▸ **WHAT THE TASK REQUIRES**
What is needed is an exact copy of the records, with the images left out.
··· INPUT RECORDS ···
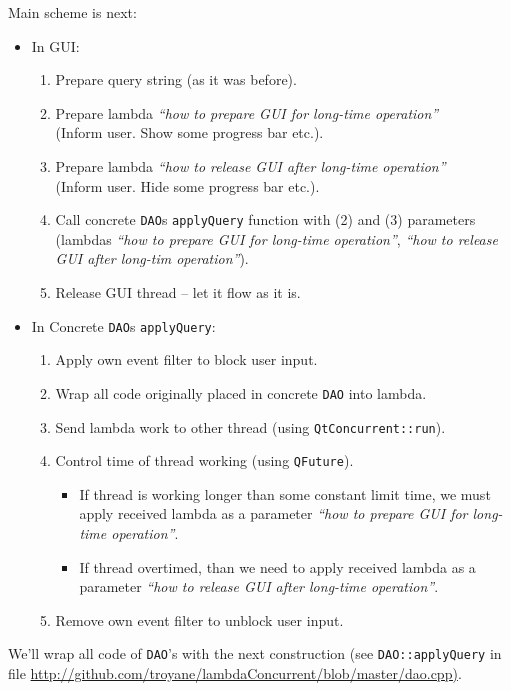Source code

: \documentclass[a4paper,12pt]{scrartcl}
\begin{document}
Main scheme is next:
\begin{itemize}
 \item In GUI:
 \begin{enumerate}
  \item Prepare query string (as it was before).
  \item Prepare lambda \textit{``how to prepare GUI for long-time operation''} \\(Inform user. Show some progress bar etc.).
  \item Prepare lambda \textit{``how to release GUI after long-time operation''} \\(Inform user. Hide some progress bar etc.).
  \item Call concrete \texttt{DAO}s \texttt{applyQuery} function with (2) and (3) parameters (lambdas 
    \textit{``how to prepare GUI for long-time operation''}, \textit{``how to release GUI after long-tim operation''}).
  \item Release GUI thread -- let it flow as it is.
 \end{enumerate}
 \item In Concrete \texttt{DAO}s \texttt{applyQuery}:
 \begin{enumerate}
  \item Apply own event filter to block user input.
  \item Wrap all code originally placed in concrete \texttt{DAO} into lambda.
  \item Send lambda work to other thread (using \texttt{QtConcurrent::run}).
  \item Control time of thread working (using \texttt{QFuture}).
  \begin{itemize}
   \item If thread is working longer than some constant limit time, we must apply received lambda as a parameter 
    \textit{``how to prepare GUI for long-time operation''}.
   \item If thread overtimed, than we need to apply received lambda as a parameter \textit{``how to release GUI after long-time operation''}.
  \end{itemize}
  \item Remove own event filter to unblock user input.
 \end{enumerate}
\end{itemize}

We'll wrap all code of \texttt{DAO}'s with the next construction (see \texttt{DAO::applyQuery} in file 
\url{http://github.com/troyane/lambdaConcurrent/blob/master/dao.cpp)}.
\end{document}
···
▸ **REPLY**
Source code

: \documentclass[a4paper,12pt]{scrartcl}
\begin{document}
Main scheme is next:
\begin{itemize}
 \item In GUI:
 \begin{enumerate}
  \item Prepare query string (as it was before).
  \item Prepare lambda \textit{``how to prepare GUI for long-time operation''} \\(Inform user. Show some progress bar etc.).
  \item Prepare lambda \textit{``how to release GUI after long-time operation''} \\(Inform user. Hide some progress bar etc.).
  \item Call concrete \texttt{DAO}s \texttt{applyQuery} function with (2) and (3) parameters (lambdas 
    \textit{``how to prepare GUI for long-time operation''}, \textit{``how to release GUI after long-tim operation''}).
  \item Release GUI thread -- let it flow as it is.
 \end{enumerate}
 \item In Concrete \texttt{DAO}s \texttt{applyQuery}:
 \begin{enumerate}
  \item Apply own event filter to block user input.
  \item Wrap all code originally placed in concrete \texttt{DAO} into lambda.
  \item Send lambda work to other thread (using \texttt{QtConcurrent::run}).
  \item Control time of thread working (using \texttt{QFuture}).
  \begin{itemize}
   \item If thread is working longer than some constant limit time, we must apply received lambda as a parameter 
    \textit{``how to prepare GUI for long-time operation''}.
   \item If thread overtimed, than we need to apply received lambda as a parameter \textit{``how to release GUI after long-time operation''}.
  \end{itemize}
  \item Remove own event filter to unblock user input.
 \end{enumerate}
\end{itemize}

We'll wrap all code of \texttt{DAO}'s with the next construction (see \texttt{DAO::applyQuery} in file 
\url{http://github.com/troyane/lambdaConcurrent/blob/master/dao.cpp)}.
\end{document}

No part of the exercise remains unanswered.